Tim Sweeney claims that Microsoft will remove Win32, destroy Steam

3 min read Original article ↗

Microsoft has even been down this road before. Windows RT, the version of Windows 8 and 8.1 for ARM processors, included a near-complete Win32 API, but it locked that API away; only applications developed and digitally signed by Microsoft could use it. Third-party applications all had to use WinRT, making the systems running Windows RT functionally equivalent to “Windows but without Win32.” They bombed, hard. Windows without Win32 means Windows without Win32 applications, and the market for Windows without Win32 applications is very limited indeed.

Sweeney appears to be betting that Microsoft will make the same costly mistake again. While a richer UWP ecosystem will certainly make ditching Win32 more palatable, especially for those with simple needs, the notion that Microsoft will willingly break compatibility with a million or more extant Win32 applications is ridiculous. Indeed, the company is, if anything, working in the opposite direction: Project Centennial makes it possible for developers to use the Windows Store to sell and service their existing Win32 applications without having to rewrite them to use UWP.
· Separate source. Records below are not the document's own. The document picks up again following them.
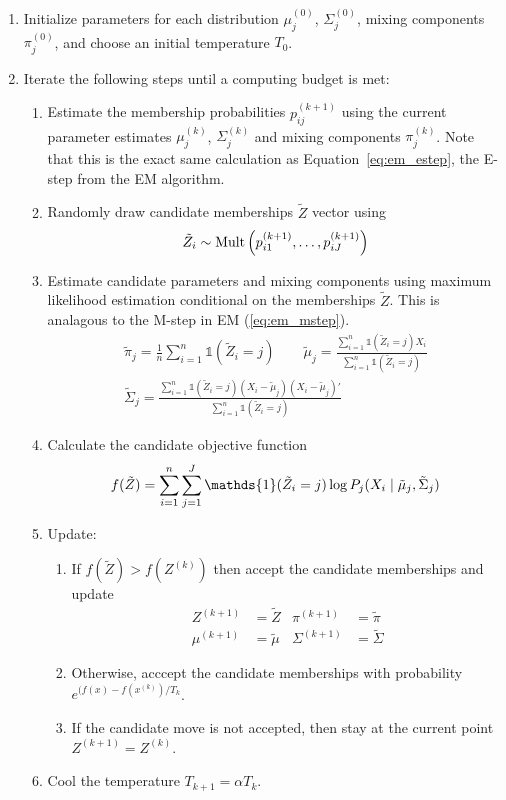 \documentclass{article}
\newcommand*{\I}{\mathds{1}}
\newcommand*{\cond}{\;\ifnum\currentgrouptype=16 \middle\fi|\;}
\newcommand*{\mt}[1]{\text{\normalfont #1}}
\newcommand*{\dist}{\sim}
\theoremstyle{definition}
\theoremstyle{algodesc}
\begin{document}
\begin{enumerate}
\item Initialize parameters for each distribution $\mu_j^{(0)}$, $\Sigma_j^{(0)}$, mixing components $\pi_j^{(0)}$, and choose an initial temperature $T_0$.
\item Iterate the following steps until a computing budget is met:
  \begin{enumerate}
  \item Estimate the membership probabilities $p_{ij}^{(k+1)}$ using the current parameter estimates $\mu_j^{(k)}$, $\Sigma_j^{(k)}$ and mixing components $\pi_j^{(k)}$. Note that this is the exact same calculation as Equation~\ref{eq:em_estep}, the E-step from the EM algorithm.
  \item Randomly draw candidate memberships $\tilde{Z}$ vector using
    \begin{equation*}
    \tilde{Z}_i \dist \mt{Mult}\left(p_{i1}^{(k+1)}, \dots, p_{iJ}^{(k+1)}\right)
    \end{equation*}
  \item Estimate candidate parameters and mixing components using maximum likelihood estimation conditional on the memberships $\tilde{Z}$. This is analagous to the M-step in EM (\ref{eq:em_mstep}).
    \begin{equation} \label{eq:sa_mstep}
    \begin{gathered}
    \tilde{\pi}_j = \frac{1}{n} \sum_{i=1}^n \I(\tilde{Z}_i = j) \qquad
    \tilde{\mu}_j = \frac{\sum_{i=1}^n \I(\tilde{Z}_i = j) X_i}{\sum_{i=1}^n \I(\tilde{Z}_i = j)} \\
    \tilde{\Sigma}_j = \frac{\sum_{i=1}^n \I(\tilde{Z}_i = j) (X_i - \tilde{\mu}_j) (X_i - \tilde{\mu}_j)'}{\sum_{i=1}^n \I(\tilde{Z}_i = j)}
    \end{gathered}
    \end{equation}
  \item Calculate the candidate objective function
    \begin{equation*}
    f(\tilde{Z}) = \sum_{i=1}^n \sum_{j=1}^J \I(\tilde{Z}_i = j) \log P_j(X_i \cond \tilde{\mu}_j, \tilde{\Sigma}_j)
    \end{equation*}
  \item Update:
    \begin{enumerate}
    \item If $f(\tilde{Z}) > f(Z^{(k)})$ then accept the candidate memberships and update
      \begin{align*}
      Z^{(k+1)} &= \tilde{Z} & \pi^{(k+1)} &= \tilde{\pi} \\
      \mu^{(k+1)} &= \tilde{\mu} & \Sigma^{(k+1)} &= \tilde{\Sigma}
      \end{align*}
    \item Otherwise, acccept the candidate memberships with probability $e^{(f(x) - f(x^{(k)})/T_k}$.
    \item If the candidate move is not accepted, then stay at the current point $Z^{(k+1)} = Z^{(k)}$.
    \end{enumerate}
  \item Cool the temperature $T_{k+1} = \alpha T_{k}$.
  \end{enumerate}
\end{enumerate}
\end{document}
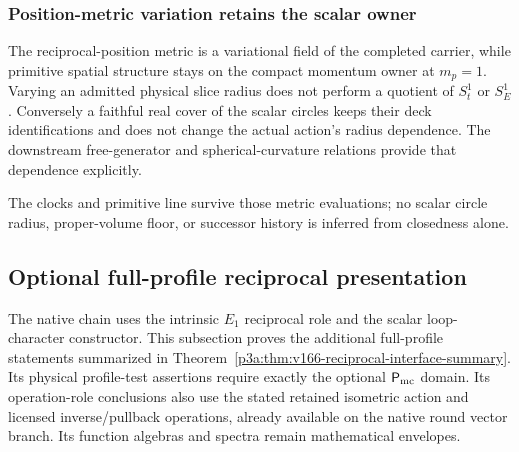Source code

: \documentclass[11pt,a4paper]{article}
\begin{document}
\subsubsection{Position-metric variation retains the scalar owner}
The reciprocal-position metric is a variational field of the completed
carrier, while primitive spatial structure stays on the compact momentum
owner at \(m_p=1\). Varying an admitted physical slice radius does not
perform a quotient of \(S^1_t\) or \(S^1_E\). Conversely a faithful real
cover of the scalar circles keeps their deck identifications and does not
change the actual action's radius dependence. The downstream free-generator
and spherical-curvature relations provide that dependence explicitly.

The clocks and primitive line survive those metric evaluations; no scalar
circle radius, proper-volume floor, or successor history is inferred from
closedness alone.



\subsection{Optional full-profile reciprocal presentation}
\label{p3a:app:v166-full-profile}
The native chain uses the intrinsic \(E_1\) reciprocal role and the
scalar loop-character constructor. This subsection proves the additional
full-profile statements summarized in
Theorem~\ref{p3a:thm:v166-reciprocal-interface-summary}. Its physical
profile-test assertions require exactly the optional \(\mathsf P_{\rm mc}\)
domain. Its operation-role conclusions also use the stated retained isometric
action and licensed inverse/pullback operations, already available on the
native round vector branch. Its function algebras and spectra remain
mathematical envelopes.
\end{document}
Xbox chief Phil Spencer even recognizes how core this backwards compatibility is to gaming. Back when rumors of an updated Xbox first started circulating, Spencer said that any hypothetical upgrade or replacement would “effectively feel a little bit more like we see on PC, where I can still go back and run my old Doom and Quake games that I used to play years ago, but I can still see the best 4K games come out and my library is always with me.” This compatibility is a virtue, and the still-mysterious next generation Xbox system Project Scorpio will boast full compatibility with the Xbox One and Xbox One S.

More extraordinarily, Sweeney believes that Microsoft will somehow sabotage Steam to drive gamers away:

Slowly, over the next five years, they will force-patch Windows 10 to make Steam progressively worse and more broken. They’ll never completely break it, but [Microsoft] will continue to break it until, in five years, people are so fed up that Steam is buggy that the Windows Store seems like an ideal alternative. That’s exactly what they did to their previous competitors in other areas. Now they’re doing it to Steam. It’s only just starting to become visible. Microsoft might not be competent enough to succeed with their plan, but they’re certainly trying.

If this were Wikipedia, both the “that’s exactly what they did” and “they’re certainly trying” claims would be adorned “citation needed.” Evidence of Microsoft doing such a thing is decidedly thin on the ground. Perhaps Sweeney is thinking back to beta versions of Windows 3.1, which issued warnings when used in conjunction with DR-DOS, Digital Research’s competitor to Microsoft’s MS-DOS.